"""
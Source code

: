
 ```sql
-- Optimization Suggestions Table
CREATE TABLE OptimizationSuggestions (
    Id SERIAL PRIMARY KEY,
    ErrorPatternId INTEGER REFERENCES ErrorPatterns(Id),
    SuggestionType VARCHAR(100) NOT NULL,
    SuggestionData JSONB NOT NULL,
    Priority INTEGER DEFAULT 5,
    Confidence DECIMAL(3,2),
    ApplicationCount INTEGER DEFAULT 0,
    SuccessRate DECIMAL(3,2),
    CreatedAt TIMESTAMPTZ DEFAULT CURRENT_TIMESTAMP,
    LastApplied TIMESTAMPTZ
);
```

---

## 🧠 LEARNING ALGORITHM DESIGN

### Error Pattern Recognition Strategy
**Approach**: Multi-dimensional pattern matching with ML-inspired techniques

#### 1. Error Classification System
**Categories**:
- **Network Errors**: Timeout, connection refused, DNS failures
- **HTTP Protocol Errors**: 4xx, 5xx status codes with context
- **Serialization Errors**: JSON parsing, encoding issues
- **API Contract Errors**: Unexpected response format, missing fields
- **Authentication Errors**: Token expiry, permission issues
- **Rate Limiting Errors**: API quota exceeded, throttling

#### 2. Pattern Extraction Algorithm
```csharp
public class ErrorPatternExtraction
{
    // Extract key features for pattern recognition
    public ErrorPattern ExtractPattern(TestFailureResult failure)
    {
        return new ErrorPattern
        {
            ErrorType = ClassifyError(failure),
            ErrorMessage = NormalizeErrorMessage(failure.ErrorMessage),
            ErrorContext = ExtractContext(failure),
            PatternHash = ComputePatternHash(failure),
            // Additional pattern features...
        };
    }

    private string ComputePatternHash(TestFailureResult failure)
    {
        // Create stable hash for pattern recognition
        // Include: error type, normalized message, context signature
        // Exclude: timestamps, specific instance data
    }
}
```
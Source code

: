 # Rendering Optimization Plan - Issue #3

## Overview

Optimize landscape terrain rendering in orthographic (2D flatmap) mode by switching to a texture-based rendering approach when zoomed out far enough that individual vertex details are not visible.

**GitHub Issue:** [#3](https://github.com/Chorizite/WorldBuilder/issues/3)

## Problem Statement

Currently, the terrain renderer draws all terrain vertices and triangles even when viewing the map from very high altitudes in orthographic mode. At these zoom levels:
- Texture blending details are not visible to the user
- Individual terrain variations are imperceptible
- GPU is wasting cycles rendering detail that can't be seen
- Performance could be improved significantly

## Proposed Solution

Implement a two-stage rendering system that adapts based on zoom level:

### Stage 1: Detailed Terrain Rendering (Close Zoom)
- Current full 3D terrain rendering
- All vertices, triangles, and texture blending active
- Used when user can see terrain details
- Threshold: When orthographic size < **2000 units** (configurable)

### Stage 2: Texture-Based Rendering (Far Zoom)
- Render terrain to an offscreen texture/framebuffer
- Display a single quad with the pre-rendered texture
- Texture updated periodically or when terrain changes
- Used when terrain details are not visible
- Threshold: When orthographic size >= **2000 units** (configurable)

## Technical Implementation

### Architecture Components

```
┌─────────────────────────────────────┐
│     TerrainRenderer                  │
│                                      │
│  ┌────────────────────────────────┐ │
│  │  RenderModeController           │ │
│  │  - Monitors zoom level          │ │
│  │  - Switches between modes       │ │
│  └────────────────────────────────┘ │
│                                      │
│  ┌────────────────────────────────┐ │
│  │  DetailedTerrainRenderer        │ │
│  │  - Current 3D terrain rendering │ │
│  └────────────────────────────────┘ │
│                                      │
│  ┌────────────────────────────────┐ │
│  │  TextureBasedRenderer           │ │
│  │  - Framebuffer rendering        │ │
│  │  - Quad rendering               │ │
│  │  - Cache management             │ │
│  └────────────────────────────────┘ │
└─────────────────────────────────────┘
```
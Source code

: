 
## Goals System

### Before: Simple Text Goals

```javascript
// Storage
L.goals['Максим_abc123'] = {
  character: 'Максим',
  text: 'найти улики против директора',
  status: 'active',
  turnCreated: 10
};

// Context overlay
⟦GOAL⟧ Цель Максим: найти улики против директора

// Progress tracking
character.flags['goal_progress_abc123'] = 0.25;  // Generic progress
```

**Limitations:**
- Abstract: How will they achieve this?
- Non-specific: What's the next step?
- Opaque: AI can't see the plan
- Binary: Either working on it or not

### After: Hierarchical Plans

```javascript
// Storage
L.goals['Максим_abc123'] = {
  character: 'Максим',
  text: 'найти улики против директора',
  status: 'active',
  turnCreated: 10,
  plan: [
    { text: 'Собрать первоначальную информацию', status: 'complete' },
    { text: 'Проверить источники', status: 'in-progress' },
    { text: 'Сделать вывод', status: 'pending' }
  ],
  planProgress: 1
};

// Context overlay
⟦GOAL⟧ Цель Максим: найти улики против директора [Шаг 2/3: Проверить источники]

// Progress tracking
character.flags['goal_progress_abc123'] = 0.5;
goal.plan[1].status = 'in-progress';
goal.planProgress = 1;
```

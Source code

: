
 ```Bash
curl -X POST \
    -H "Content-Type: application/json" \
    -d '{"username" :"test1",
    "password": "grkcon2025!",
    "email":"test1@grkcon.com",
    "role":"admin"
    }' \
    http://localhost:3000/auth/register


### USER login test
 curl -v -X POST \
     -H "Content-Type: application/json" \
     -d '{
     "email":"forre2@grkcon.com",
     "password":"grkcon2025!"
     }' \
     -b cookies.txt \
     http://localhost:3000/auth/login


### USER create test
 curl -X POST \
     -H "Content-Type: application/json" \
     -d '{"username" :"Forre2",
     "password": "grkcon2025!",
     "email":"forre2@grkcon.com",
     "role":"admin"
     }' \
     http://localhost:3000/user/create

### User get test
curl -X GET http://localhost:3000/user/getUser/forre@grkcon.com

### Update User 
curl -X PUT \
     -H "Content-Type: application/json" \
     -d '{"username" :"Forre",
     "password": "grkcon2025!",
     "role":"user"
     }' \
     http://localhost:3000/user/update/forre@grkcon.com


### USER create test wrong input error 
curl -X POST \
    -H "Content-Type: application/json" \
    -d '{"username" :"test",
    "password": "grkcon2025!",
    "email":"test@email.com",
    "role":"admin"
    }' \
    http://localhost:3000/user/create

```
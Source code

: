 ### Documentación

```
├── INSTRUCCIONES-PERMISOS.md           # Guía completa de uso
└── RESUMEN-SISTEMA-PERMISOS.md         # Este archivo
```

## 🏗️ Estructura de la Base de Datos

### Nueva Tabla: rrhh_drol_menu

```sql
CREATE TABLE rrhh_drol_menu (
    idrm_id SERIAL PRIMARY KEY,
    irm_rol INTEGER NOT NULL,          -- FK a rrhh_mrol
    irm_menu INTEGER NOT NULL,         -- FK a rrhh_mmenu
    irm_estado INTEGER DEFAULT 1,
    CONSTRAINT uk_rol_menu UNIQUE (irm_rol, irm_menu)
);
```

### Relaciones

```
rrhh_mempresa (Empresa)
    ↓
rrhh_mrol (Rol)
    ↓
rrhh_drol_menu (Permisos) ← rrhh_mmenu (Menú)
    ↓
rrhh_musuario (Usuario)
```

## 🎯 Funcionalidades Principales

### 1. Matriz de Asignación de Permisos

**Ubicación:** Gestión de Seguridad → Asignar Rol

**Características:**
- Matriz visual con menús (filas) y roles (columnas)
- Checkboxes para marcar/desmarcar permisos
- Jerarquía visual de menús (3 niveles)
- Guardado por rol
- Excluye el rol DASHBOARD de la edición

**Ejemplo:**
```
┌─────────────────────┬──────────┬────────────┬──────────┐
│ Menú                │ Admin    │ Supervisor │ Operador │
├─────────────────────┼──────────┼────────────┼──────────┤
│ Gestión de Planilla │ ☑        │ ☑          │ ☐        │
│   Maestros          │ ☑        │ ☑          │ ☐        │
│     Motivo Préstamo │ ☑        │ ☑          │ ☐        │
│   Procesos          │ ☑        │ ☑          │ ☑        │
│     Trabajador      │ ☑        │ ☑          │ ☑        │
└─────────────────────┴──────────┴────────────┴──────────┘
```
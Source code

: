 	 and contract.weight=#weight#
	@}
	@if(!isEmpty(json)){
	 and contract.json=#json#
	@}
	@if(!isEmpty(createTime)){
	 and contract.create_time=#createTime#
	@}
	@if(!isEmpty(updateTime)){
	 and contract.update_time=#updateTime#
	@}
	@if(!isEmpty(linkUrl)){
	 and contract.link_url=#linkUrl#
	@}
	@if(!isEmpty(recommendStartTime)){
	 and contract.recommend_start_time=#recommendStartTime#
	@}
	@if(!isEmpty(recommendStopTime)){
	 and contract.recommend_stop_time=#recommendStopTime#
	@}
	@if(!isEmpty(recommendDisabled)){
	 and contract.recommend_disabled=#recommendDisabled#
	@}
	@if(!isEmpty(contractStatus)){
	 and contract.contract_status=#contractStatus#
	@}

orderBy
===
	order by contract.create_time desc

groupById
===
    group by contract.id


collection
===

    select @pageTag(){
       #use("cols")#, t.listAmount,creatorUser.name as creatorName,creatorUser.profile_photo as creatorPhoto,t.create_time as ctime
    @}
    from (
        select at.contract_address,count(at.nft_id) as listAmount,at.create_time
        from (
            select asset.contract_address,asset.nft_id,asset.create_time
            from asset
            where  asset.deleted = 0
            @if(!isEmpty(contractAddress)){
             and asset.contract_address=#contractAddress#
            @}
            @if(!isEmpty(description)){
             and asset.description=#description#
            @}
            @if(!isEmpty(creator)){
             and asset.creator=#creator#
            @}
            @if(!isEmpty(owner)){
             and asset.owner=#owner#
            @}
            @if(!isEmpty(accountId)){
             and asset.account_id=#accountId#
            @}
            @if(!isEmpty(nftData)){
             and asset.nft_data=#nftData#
"""
== WHAT YOU WILL DO ==
Return, from the material above, every line with the word "Matriz".

== RESULT FOR THIS EXERCISE ==
### 1. Matriz de Asignación de Permisos
- Matriz visual con menús (filas) y roles (columnas)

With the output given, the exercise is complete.